Hook
On-chain investigator ZachXBT traced a wallet. The wallet received 196 million LAB tokens from the project team in April 2026. Days later, it began dumping. The result: a 97% price collapse, from a peak of $27.96 to $0.54. The market cap evaporated. The entity still holds 81.5 million tokens. The question is not whether this was a coordinated dump—the data proves it. The question is why the industry is still surprised.
Read the code, not the pitch deck. The code here is the transaction history.
Context
LAB token claims to be an application-layer project, likely in the DeFi or aggregator space. Technical details are absent. No white paper, no audit report, no open-source repository. The team operates anonymously. The token distribution was opaque from the start. In April, the team transferred 196 million tokens to an external entity—allegedly a partner or trading firm. No lockup contract was deployed. No vesting schedule was enforced. The tokens were immediately transferable.
In June, the token experienced a 77% drop from $27.96, wiping out approximately $60 billion in peak market cap. A brief recovery followed. Then came the July collapse, triggered by the entity selling 18.4 million tokens on the DEX Aster. The price crashed from $1.20 to $0.55 in hours. The team’s response: deny any project-level issue, blame “independent trading firms,” and burn 10 million tokens—1% of total supply.
Core: Systematic Teardown of Token Economics
Let me be direct. Based on my audit experience, the LAB token distribution is a textbook case of structural failure. The team controlled the supply. They chose to give a massive, unlocked allocation to an external party. No safeguards. No gradual release. No economic incentive alignment. This is not a bug—it is a feature designed for exit liquidity.
Supply structure: Total supply likely 1 billion tokens (inferred from 10 million burn = 1%). The team’s allocation is unknown, but they transferred 196 million—19.6%—to one entity. The entity then routed tokens through Bitget, moving them to multiple addresses before dumping on Aster. The trail is clear: the entity sold into shallow liquidity, causing slippage that ordinary users could not avoid.
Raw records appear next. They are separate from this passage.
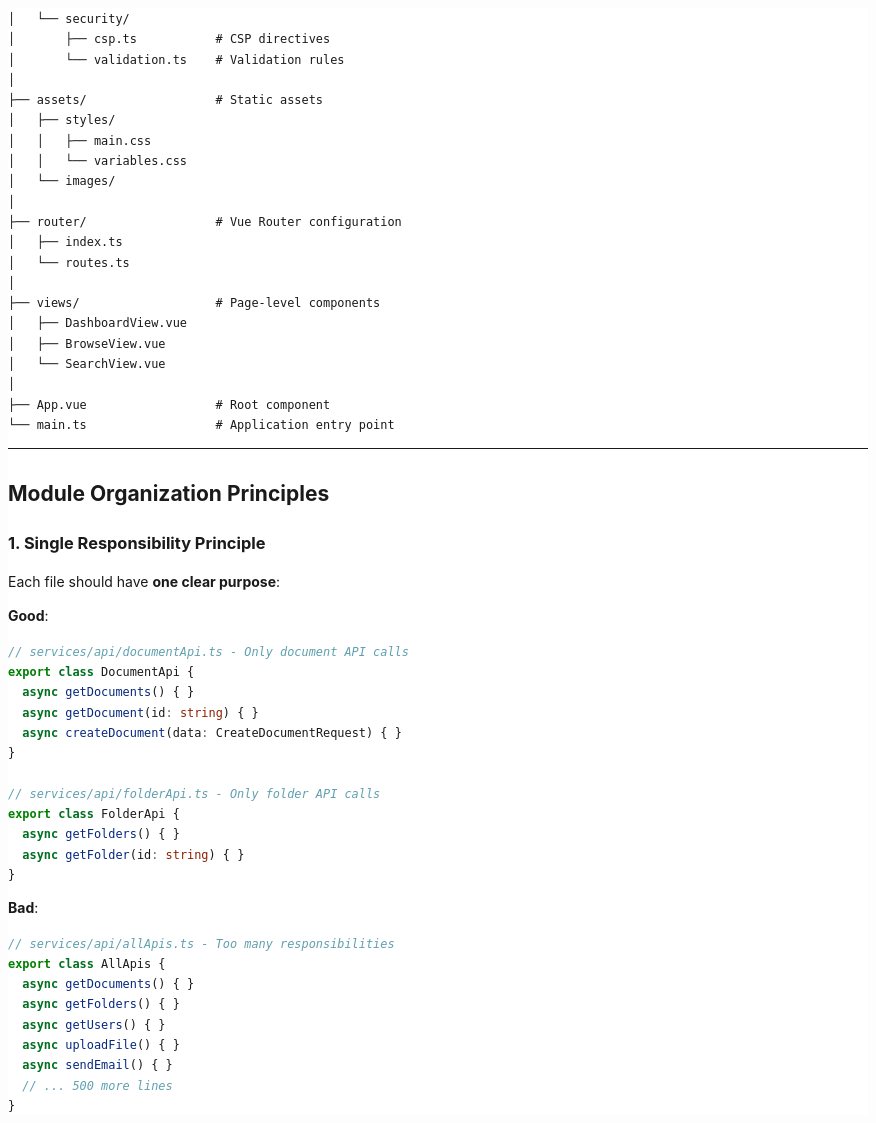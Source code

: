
 ```
│   └── security/
│       ├── csp.ts           # CSP directives
│       └── validation.ts    # Validation rules
│
├── assets/                  # Static assets
│   ├── styles/
│   │   ├── main.css
│   │   └── variables.css
│   └── images/
│
├── router/                  # Vue Router configuration
│   ├── index.ts
│   └── routes.ts
│
├── views/                   # Page-level components
│   ├── DashboardView.vue
│   ├── BrowseView.vue
│   └── SearchView.vue
│
├── App.vue                  # Root component
└── main.ts                  # Application entry point
```

---

## Module Organization Principles

### 1. Single Responsibility Principle
Each file should have **one clear purpose**:

**Good**:
```typescript
// services/api/documentApi.ts - Only document API calls
export class DocumentApi {
  async getDocuments() { }
  async getDocument(id: string) { }
  async createDocument(data: CreateDocumentRequest) { }
}

// services/api/folderApi.ts - Only folder API calls
export class FolderApi {
  async getFolders() { }
  async getFolder(id: string) { }
}
```

**Bad**:
```typescript
// services/api/allApis.ts - Too many responsibilities
export class AllApis {
  async getDocuments() { }
  async getFolders() { }
  async getUsers() { }
  async uploadFile() { }
  async sendEmail() { }
  // ... 500 more lines
}
```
The burn is cosmetic. Destroying 10 million tokens does nothing to address the remaining 81.5 million held by the same entity. Even if the team burns another 100 million, the trust is gone. The fundamental problem is not supply inflation—it is that the key holders have no reason to hold. They have already extracted value.
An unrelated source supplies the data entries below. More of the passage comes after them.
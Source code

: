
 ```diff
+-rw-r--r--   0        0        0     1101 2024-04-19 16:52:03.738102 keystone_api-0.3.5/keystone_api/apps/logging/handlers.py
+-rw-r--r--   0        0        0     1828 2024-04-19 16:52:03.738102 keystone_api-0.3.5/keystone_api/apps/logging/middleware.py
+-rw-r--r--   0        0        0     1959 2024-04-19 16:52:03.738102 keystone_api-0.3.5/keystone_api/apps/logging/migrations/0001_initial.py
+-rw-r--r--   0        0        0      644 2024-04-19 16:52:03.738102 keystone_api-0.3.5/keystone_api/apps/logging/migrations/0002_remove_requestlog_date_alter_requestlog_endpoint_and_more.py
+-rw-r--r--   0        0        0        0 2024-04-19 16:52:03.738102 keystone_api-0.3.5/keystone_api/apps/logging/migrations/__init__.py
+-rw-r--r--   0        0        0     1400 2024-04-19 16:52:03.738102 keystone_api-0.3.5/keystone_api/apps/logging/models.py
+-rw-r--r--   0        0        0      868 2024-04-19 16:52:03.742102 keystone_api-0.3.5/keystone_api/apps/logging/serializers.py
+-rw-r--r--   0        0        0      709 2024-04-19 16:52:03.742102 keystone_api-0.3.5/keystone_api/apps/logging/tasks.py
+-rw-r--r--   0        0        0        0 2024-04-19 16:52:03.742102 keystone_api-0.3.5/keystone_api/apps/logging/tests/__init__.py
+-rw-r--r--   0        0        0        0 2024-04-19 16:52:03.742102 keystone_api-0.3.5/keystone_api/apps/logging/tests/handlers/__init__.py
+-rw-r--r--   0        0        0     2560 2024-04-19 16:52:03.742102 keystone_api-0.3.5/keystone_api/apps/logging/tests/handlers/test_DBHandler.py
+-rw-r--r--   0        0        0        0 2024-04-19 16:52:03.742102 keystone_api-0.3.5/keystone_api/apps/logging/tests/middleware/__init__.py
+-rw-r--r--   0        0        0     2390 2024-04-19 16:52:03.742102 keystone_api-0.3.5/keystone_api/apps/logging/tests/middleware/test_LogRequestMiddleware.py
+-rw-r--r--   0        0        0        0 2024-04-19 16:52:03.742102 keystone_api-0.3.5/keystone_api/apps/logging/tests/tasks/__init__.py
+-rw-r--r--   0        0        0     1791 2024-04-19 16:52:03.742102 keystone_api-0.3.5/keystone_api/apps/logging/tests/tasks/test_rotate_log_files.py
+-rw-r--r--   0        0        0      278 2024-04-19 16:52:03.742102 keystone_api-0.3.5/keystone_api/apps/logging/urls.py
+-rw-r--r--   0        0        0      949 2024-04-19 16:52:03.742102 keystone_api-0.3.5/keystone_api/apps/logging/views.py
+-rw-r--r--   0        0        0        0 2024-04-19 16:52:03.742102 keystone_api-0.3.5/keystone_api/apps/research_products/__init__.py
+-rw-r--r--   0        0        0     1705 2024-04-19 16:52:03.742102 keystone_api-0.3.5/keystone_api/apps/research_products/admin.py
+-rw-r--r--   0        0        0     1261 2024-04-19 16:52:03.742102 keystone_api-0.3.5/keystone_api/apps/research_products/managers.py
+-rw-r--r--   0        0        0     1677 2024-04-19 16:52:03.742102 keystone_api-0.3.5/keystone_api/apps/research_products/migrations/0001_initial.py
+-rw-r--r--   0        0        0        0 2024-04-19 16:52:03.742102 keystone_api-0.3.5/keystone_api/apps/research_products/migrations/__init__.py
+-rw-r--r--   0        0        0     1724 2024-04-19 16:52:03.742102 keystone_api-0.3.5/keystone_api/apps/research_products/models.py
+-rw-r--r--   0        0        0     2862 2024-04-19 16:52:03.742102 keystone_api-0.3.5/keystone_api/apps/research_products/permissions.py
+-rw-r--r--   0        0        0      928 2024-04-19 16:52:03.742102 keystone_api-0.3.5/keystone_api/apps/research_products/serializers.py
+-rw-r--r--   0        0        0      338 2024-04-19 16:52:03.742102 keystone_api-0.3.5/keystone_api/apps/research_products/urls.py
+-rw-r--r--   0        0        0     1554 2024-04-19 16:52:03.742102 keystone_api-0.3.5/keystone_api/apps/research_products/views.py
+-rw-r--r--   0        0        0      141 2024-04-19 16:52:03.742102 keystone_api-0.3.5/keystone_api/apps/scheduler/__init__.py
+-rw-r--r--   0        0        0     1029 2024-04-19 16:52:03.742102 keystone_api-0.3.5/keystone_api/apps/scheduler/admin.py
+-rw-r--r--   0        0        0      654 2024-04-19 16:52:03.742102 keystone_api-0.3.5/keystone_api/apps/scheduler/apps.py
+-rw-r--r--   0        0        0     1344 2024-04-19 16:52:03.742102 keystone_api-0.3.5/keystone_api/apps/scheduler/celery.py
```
Price manipulation evidence. The June crash removed $60 billion in market cap. The team claimed “external causes.” But the same entity that received the April allocation was actively selling. Correlation is not causation—but when a single wallet receives nearly 200 million tokens and then begins dumping, the burden of proof shifts. Complexity hides the body. The body here is the on-chain link between team and dumper.
Incentive structure: The team’s response—deny, blame, burn—reveals governance failure. No community vote. No transparent communication. Just a press release and a token transfer to a black hole address. This is not damage control. It is damage concealment.
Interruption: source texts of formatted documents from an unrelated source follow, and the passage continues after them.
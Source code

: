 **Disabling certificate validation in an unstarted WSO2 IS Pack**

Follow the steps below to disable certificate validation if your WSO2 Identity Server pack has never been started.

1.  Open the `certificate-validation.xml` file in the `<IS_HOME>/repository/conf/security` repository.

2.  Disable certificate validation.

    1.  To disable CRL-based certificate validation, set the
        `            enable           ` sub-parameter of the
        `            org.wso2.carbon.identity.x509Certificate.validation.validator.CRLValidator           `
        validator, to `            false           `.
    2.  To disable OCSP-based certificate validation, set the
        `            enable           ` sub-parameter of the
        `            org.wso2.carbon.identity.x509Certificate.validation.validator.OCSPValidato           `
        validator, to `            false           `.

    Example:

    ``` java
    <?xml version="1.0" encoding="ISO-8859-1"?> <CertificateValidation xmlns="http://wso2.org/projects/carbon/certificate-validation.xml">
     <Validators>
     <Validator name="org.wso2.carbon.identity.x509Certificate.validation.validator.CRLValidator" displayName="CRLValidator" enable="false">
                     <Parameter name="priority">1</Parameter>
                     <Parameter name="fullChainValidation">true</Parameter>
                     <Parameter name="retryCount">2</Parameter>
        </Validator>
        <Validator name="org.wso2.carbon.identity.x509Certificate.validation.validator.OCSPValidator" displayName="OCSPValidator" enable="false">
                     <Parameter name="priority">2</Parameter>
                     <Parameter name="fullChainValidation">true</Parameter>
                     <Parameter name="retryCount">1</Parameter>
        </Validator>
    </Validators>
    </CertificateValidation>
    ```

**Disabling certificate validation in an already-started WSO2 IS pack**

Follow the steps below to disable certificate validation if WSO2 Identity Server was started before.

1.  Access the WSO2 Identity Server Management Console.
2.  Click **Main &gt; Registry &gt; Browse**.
Contrarian Angle: What the Bulls Got Right
It is possible the team did not directly execute the sells. They claim external trading firms held large positions. That could be true. But it is irrelevant. The team created the conditions for the dump by distributing unlocked tokens. In traditional finance, such insider allocation would trigger SEC investigations for unregistered security offering. The bulls might argue that the token still holds value because it survived a 97% crash and still has a listing on major exchanges. However, survival is not a signal of health. It is a signal of residual liquidity.
Another contrarian point: the burn, though small, demonstrates some willingness to act. But 1% is a rounding error. If the team truly believed in the project, they would have burned a meaningful percentage—say 20%—and implemented a buyback mechanism. They did not. Actions speak louder than token burns.
Takeaway: The Sword of Damocles
The entity still holds 81.5 million LAB tokens. That is approximately 8% of total supply in one wallet. If they decide to sell, the price will drop further—possibly to zero. Regulatory scrutiny is inevitable. ZachXBT’s exposé provides a clear chain of custody for enforcement agencies. Bitget, Binance, and Gate have been called out for failing to prevent market manipulation. Expect delistings or trading suspensions.
For current holders: the risk-reward ratio is catastrophic. The remaining liquidity is a trap. Exit if you can. Do not mistake a dead cat bounce for a recovery. Read the code, not the pitch deck. The code says exit.